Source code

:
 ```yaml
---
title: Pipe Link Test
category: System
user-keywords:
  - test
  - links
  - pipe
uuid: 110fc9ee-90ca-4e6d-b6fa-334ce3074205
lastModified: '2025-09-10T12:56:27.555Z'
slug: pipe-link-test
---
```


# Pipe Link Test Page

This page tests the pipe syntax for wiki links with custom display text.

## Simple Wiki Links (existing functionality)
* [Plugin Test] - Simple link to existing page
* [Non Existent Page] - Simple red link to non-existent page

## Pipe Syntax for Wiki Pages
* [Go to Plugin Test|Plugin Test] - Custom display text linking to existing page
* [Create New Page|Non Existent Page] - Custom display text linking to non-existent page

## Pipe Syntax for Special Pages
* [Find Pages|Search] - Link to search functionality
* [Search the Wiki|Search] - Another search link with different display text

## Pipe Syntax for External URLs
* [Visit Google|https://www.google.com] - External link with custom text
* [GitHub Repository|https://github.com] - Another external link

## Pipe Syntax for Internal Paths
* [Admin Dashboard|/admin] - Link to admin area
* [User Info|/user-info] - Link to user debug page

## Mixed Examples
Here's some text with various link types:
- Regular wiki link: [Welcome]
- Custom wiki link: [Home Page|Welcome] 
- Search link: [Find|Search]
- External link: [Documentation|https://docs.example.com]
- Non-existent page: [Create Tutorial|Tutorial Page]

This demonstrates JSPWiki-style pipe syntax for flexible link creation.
_ _ _ _ _
Starting with the first line of the records, repeat every line up to and including the one containing "# Pipe Link Test Page", and nothing else.

■ **WRITTEN SOLUTION**
Source code

:
 ```yaml
---
title: Pipe Link Test
category: System
user-keywords:
  - test
  - links
  - pipe
uuid: 110fc9ee-90ca-4e6d-b6fa-334ce3074205
lastModified: '2025-09-10T12:56:27.555Z'
slug: pipe-link-test
---
```


# Pipe Link Test Page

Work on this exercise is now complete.